I diritti del fanciullo sono un insieme di norme e principi che mirano a garantire il benessere e la protezione dei più giovani. La Giornata Mondiale dei Diritti dei Bambini viene festeggiata il 20 novembre, data scelta per commemorare l’adozione della Convenzione sui Diritti dell’Infanzia e dell’Adolescenza delle Nazioni Unite nel 1989. Da questa Convenzione si diramano 4 diritti fondamentali:

  • Parità di trattamento
  • Salvaguardia del benessere
  • Diritto alla vita e allo sviluppo
  • Ascolto e partecipazione

Ora vi elenchiamo alcuni esempi di violazione dei diritti del fanciullo che avvengono nel mondo:

  1. Traffico di bambini in Indocina
  2.  Guerra a Gaza 
  3.  Bambini per strada in Sudamerica

Il traffico di bambini in Indocina colpisce tre nazioni orientali: Cambogia, Vietnam e Laos. Esso è favorito dalla povertà, dalla scarsa istruzione e da deboli controlli. I minori vengono impiegati nel lavoro forzato, nelle adozioni illegali e, negli ultimi anni, anche nella criminalità digitale. Nonostante gli interventi internazionali, il fenomeno resta in gran parte nascosto e difficile da eliminare o contrastare.

 I bambini di Gaza sono milioni e vivono in emergenza umanitaria: malnutrizione, acqua scarsa, ospedali e scuole distrutte. Inoltre sono sottoposti a costanti tempeste di epidemie. In migliaia sono stati uccisi, feriti o terrorizzati, facendo diventare Gaza il luogo peggiore in cui passare l’infanzia.

 In Sudamerica, infine, ci sono bambini che vivono in strada data la povertà estrema. Li possiamo vedere nelle grandi città che elemosinano, raccolgono rifiuti e dormono all’aperto, esposti a violenze, abusi e malattie.

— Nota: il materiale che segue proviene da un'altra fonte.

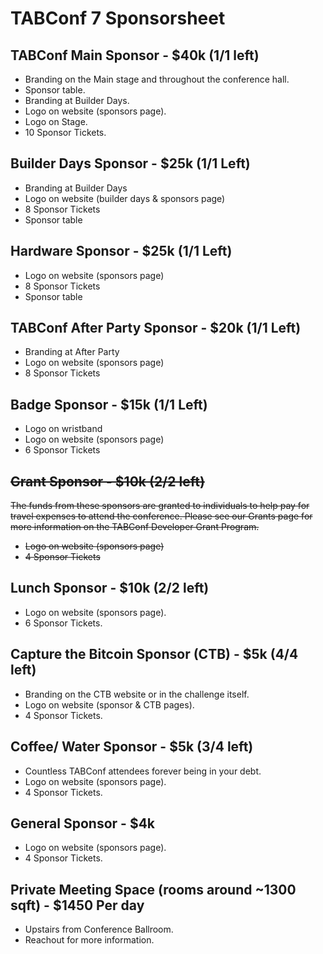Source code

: # TABConf 7 Sponsorsheet

## TABConf Main Sponsor - $40k (1/1 left)
- Branding on the Main stage and throughout the conference hall.
- Sponsor table.
- Branding at Builder Days.
- Logo on website (sponsors page).
- Logo on Stage.
- 10 Sponsor Tickets.

## Builder Days Sponsor - $25k (1/1 Left)
- Branding at Builder Days
- Logo on website (builder days & sponsors page)
- 8 Sponsor Tickets
- Sponsor table

## Hardware Sponsor - $25k (1/1 Left)
- Logo on website (sponsors page)
- 8 Sponsor Tickets
- Sponsor table

## TABConf After Party Sponsor - $20k (1/1 Left)
- Branding at After Party
- Logo on website (sponsors page)
- 8 Sponsor Tickets

## Badge Sponsor - $15k (1/1 Left)
- Logo on wristband
- Logo on website (sponsors page)
- 6 Sponsor Tickets

## ~~Grant Sponsor - $10k (2/2 left)~~
~~The funds from these sponsors are granted to individuals to help pay for travel expenses to attend the conference.
Please see our Grants page for more information on the TABConf Developer Grant Program.~~
- ~~Logo on website (sponsors page)~~
- ~~4 Sponsor Tickets~~

## Lunch Sponsor - $10k (2/2 left)
- Logo on website (sponsors page).
- 6 Sponsor Tickets.

## Capture the Bitcoin Sponsor (CTB) - $5k (4/4 left)
- Branding on the CTB website or in the challenge itself.
- Logo on website (sponsor & CTB pages).
- 4 Sponsor Tickets.

## Coffee/ Water Sponsor - $5k (3/4 left)
- Countless TABConf attendees forever being in your debt.
- Logo on website (sponsors page).
- 4 Sponsor Tickets.

## General Sponsor - $4k
- Logo on website (sponsors page).
- 4 Sponsor Tickets.

## Private Meeting Space (rooms around ~1300 sqft) - $1450 Per day
- Upstairs from Conference Ballroom.
- Reachout for more information.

 Il traffico di bambini viola il diritto ad un adeguato livello di vita, invece per il resto vengono violati più diritti: alla vita, allo sviluppo, all’istruzione, alla salute e alla protezione da violenze.

 In conclusione secondo noi, non è possibile che i bambini innocenti vivano fame, violenza e privazioni così grandi. Inoltre bisognerebbe tutelare la vita di questi poveri bimbi che muoiono ogni giorno in quei posti. Solo a pensarci ci viene il terrore! Per quanto riguarda noi sei, ci riteniamo fortunati perché abbiamo tutto ciò di cui abbiamo bisogno sin dalla nascita, forse anche ciò che è superfluo. Invece a quei bambini viene negato praticamente tutto, compreso il cibo o i vestiti, data la miseria causata dalla guerra e la crudeltà causata dalla mafia indocinese. Infine, secondo noi bisognerebbe donare cibo e viveri di prima necessità a tutti i bambini che vivono nella guerra nella povertà, e questo possono farlo tutti attraverso le tantissime associazioni che operano nel mondo. Ma non solo possiamo donare, infatti possiamo anche adottare sostenere un/a bambino/a o più bambini a distanza; sarebbe bello se tutti compissero un gesto di bene e adottassero un/a bambino/a!  Per quanto riguarda, invece, tutti i bambini nascosti dall’omertà bisognerebbe aumentare i controlli così che questi traffici scompaiano.